Ele me envia um olhar divertido. — Quer que eu lhe conte fatos nojentos sobre o corpo humano? Eu tenho uma pilha disso.
— Não. Meu cérebro está tão excitado agora que vou achar sexy tudo o que você disser.
— Pobrezinho. — Ele se aproxima e eu dou um passo generoso para trás.
Aponto para a porta. — Dentro. Agora.
Ele olha para onde meu pau ainda está pressionando o zíper da minha calça e lambe os lábios antes de sorrir e vai embora.
Depois que ele vai embora, encosto-me na parede e espero. Tenho certeza de que o frio acabará resolvendo o problema.
Mesmo que provavelmente demore um pouco.
Quando volto para dentro, Wuxian está sentado em outra mesa, em frente a Hao, e envolvido no que parece ser um debate acalorado com Soren.
— Tudo o que estou dizendo é que se você tivesse que escolher entre ser talentoso e ter sorte, e seu objetivo final fosse ter sucesso, a sorte teria um papel maior nisso do que o talento — diz Wuxian.
— Você está dizendo que estou aqui porque tive sorte? — Desafia Soren.
— Não apenas  sorte. Não estou dizendo que você não tem habilidades — diz Wuxian.
— Estou dizendo que a ordem de importância para alcançar o sucesso em qualquer área é a sorte, seguida pelo talento, seguida pelo esforço.
Soren se inclina para trás e cruza os braços sobre o peito. — Cara, isso não está certo. Gretzky teve sorte? Ou, tipo... os Beatles?
— Sim — Wuxian diz calmamente. — Eles tinham talento, mas definitivamente também tiveram sorte.

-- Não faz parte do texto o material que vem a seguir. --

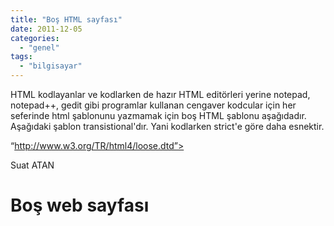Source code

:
 ```yaml
---
title: "Boş HTML sayfası"
date: 2011-12-05
categories: 
  - "genel"
tags: 
  - "bilgisayar"
---
```


HTML kodlayanlar ve kodlarken de hazır HTML editörleri yerine notepad, notepad++, gedit gibi programlar kullanan cengaver kodcular için her seferinde html şablonunu yazmamak için boş HTML şablonu aşağıdadır. Aşağıdaki şablon transistional'dır. Yani kodlarken strict'e göre daha esnektir.  
  
“http://www.w3.org/TR/html4/loose.dtd”>  
  

  
  
Suat ATAN  
  
  

# Boş web sayfası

— Gretzky é o melhor jogador de todos os tempos! — Soren diz.
— Talento incomparável.
— Você realmente não pode reivindicar um talento incomparável. Pode haver muitas outras pessoas que teriam feito o mesmo, mas nasceram no lugar errado e na hora errada.
— Se você pensar bem — diz Hao com um olhar aparentemente inocente para Soren. — Nascer com talento ou habilidade inata também pode ser considerado sorte.
— Ou ter nascido — diz Wuxian, sorrindo para Hao.
Soren pisca um pouco antes de balançar a cabeça e se levantar. Ele aponta primeiro para Wuxian, depois para Hao. — Foda-se e foda-se. Vocês estão errados. Vou pegar outra bebida. E não se movam. Tenho mais coisas a dizer.
Wuxian e Hao levantam os dedos médios para ele em uníssono.
Soren se afasta e os dois começam a rir.
E em algum lugar dentro de mim, o fundo do meu estômago sente uma sensação amarga. Do tipo que me diz que eu deveria dar um soco em Hao. Não sei de onde veio isso, mas ainda está lá quando Hao levanta a cerveja e bate na garrafa de Wuxian. Tem que ser a cerveja. É a única coisa que parece remotamente um bom motivo para querer agir como um idiota.
Sou distraído por alguém jogando o braço sobre meus ombros por trás de mim.
Lanço uma olhada para King enquanto ele sorri para mim.
— E aí? — ele diz com um sorriso largo, feliz e bêbado. — Estamos jogando dardos.
Vocês estão? — Ele olha ao redor da mesa e seus olhos param em Hao e depois em Wuxian. Eles ficam em Wuxian. Seu sorriso se alarga e ele balança um pouco enquanto se levanta.
— Ah, ei! É você de novo. Quais são as chances?
Wuxian pisca por um momento antes de dizer: — Sim. Oi.
— Vocês já se conhecem? — Eu pergunto.
King sorri para mim. — Encontrei-o há alguns dias, quando ele estava tentando encontrar o escritório do meu pai em Gusu. Continuo dizendo ao papai que ele precisa de um sinal melhor. Salvou o dia, no entanto. Sorte sua — ele diz a Wuxian. Então ele franze a testa. — Ou acho que não foi sorte. É uma pena o divórcio, cara. Mas você sabe, papai é um bom advogado. Eu sei que ele não é o nome mais importante do ramo, mas ele garantirá que tudo seja justo e honesto. — Ele dá um tapinha desajeitado nas costas de Wuxian e tropeça novamente na multidão.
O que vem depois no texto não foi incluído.